Atlanta Falcons owner Arthur Blank’s “give us $300 million or we’ll move to the suburbs” campaign isn’t exactly off to a rollicking good start:

  • Atlanta Journal-Constitution columnist Jeff Schultz appears ready to call Blank’s bluff, asking, “Would it be the worst thing in the world if the Falcons moved to the suburbs?” and answering: not hardly. “This is about increasing the value of a football team and the coffers of its owner, not making Atlanta a better place to live. … The Falcons moving from Atlanta to the suburbs for 10 out of 365 days a year (not including playoffs) won’t destroy anything.” And his AJC colleague Kyle Wingfield notes that the Georgia Dome would be one of the youngest NFL stadiums to face replacement, which isn’t helping Blank’s argument.
  • The AJC also notes that still nobody knows who’d pay for roads, utility lines, and other infrastructure to support a new downtown stadium.

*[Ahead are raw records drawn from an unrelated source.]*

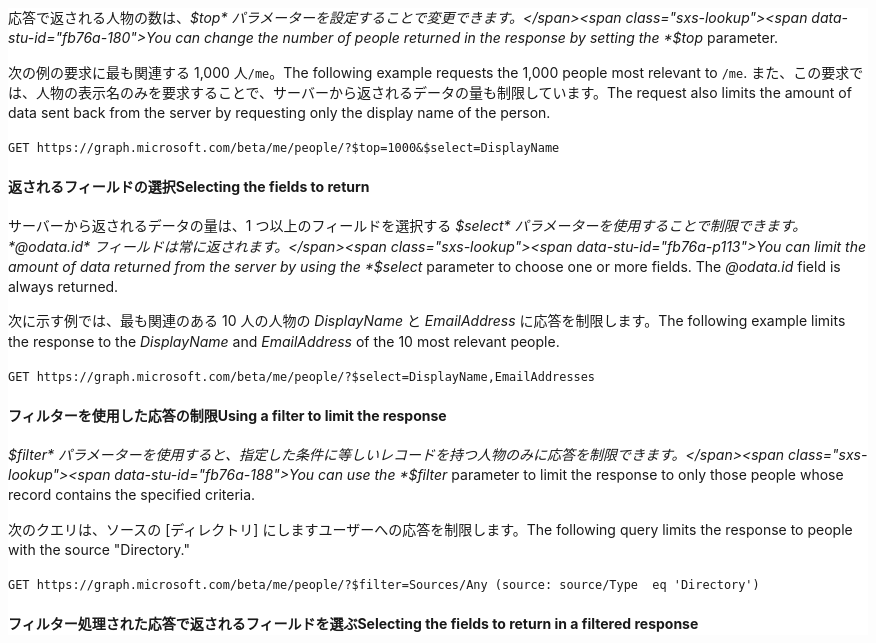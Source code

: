 <span data-ttu-id="fb76a-180">応答で返される人物の数は、*$top* パラメーターを設定することで変更できます。</span><span class="sxs-lookup"><span data-stu-id="fb76a-180">You can change the number of people returned in the response by setting the *$top* parameter.</span></span>

<span data-ttu-id="fb76a-181">次の例の要求に最も関連する 1,000 人`/me`。</span><span class="sxs-lookup"><span data-stu-id="fb76a-181">The following example requests the 1,000 people most relevant to `/me`.</span></span> <span data-ttu-id="fb76a-182">また、この要求では、人物の表示名のみを要求することで、サーバーから返されるデータの量も制限しています。</span><span class="sxs-lookup"><span data-stu-id="fb76a-182">The request also limits the amount of data sent back from the server by requesting only the display name of the person.</span></span>

```http
GET https://graph.microsoft.com/beta/me/people/?$top=1000&$select=DisplayName
```

#### <a name="selecting-the-fields-to-return"></a><span data-ttu-id="fb76a-183">返されるフィールドの選択</span><span class="sxs-lookup"><span data-stu-id="fb76a-183">Selecting the fields to return</span></span>

<span data-ttu-id="fb76a-p113">サーバーから返されるデータの量は、1 つ以上のフィールドを選択する *$select* パラメーターを使用することで制限できます。*@odata.id* フィールドは常に返されます。</span><span class="sxs-lookup"><span data-stu-id="fb76a-p113">You can limit the amount of data returned from the server by using the *$select* parameter to choose one or more fields. The *@odata.id* field is always returned.</span></span>

<span data-ttu-id="fb76a-186">次に示す例では、最も関連のある 10 人の人物の *DisplayName* と *EmailAddress* に応答を制限します。</span><span class="sxs-lookup"><span data-stu-id="fb76a-186">The following example limits the response to the *DisplayName* and *EmailAddress* of the 10 most relevant people.</span></span>

```http
GET https://graph.microsoft.com/beta/me/people/?$select=DisplayName,EmailAddresses
```

#### <a name="using-a-filter-to-limit-the-response"></a><span data-ttu-id="fb76a-187">フィルターを使用した応答の制限</span><span class="sxs-lookup"><span data-stu-id="fb76a-187">Using a filter to limit the response</span></span>

<span data-ttu-id="fb76a-188">*$filter* パラメーターを使用すると、指定した条件に等しいレコードを持つ人物のみに応答を制限できます。</span><span class="sxs-lookup"><span data-stu-id="fb76a-188">You can use the *$filter* parameter to limit the response to only those people whose record contains the specified criteria.</span></span>

<span data-ttu-id="fb76a-189">次のクエリは、ソースの [ディレクトリ] にしますユーザーへの応答を制限します。</span><span class="sxs-lookup"><span data-stu-id="fb76a-189">The following query limits the response to people with the source "Directory."</span></span>

```http
GET https://graph.microsoft.com/beta/me/people/?$filter=Sources/Any (source: source/Type  eq 'Directory')
```

#### <a name="selecting-the-fields-to-return-in-a-filtered-response"></a><span data-ttu-id="fb76a-190">フィルター処理された応答で返されるフィールドを選ぶ</span><span class="sxs-lookup"><span data-stu-id="fb76a-190">Selecting the fields to return in a filtered response</span></span>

Atlanta Mayor Kasim Reed, who’d previously said that city taxpayers would cover at least part of this cost, now says, “we’re not going to be the ones to pay for it.” Which leaves a budget hole of up to $50 million, according to state documents, to be covered by these guys.
  • The Atlanta city council has a hearing scheduled for tomorrow on the Falcons stadium plan, and councilmembers say they have lots of questions for the team, particularly around the financing scheme in which the hotel/motel tax that’s currently paying off the Georgia Dome would be extended from 2020 to 2050 to pay off a new stadium. Which, if the Falcons’ attitude toward the Georgia Dome is any precedent, would itself be facing replacement by about 2040.

Tomorrow’s meeting is supposed to be webcast on the Atlanta council site, though I don’t see a direct link just yet. If nothing else, it should give us our first clear picture of how intently the council plans on questioning the Falcons’ plan — and whether anybody there is actually shaken by the suburb-move threat.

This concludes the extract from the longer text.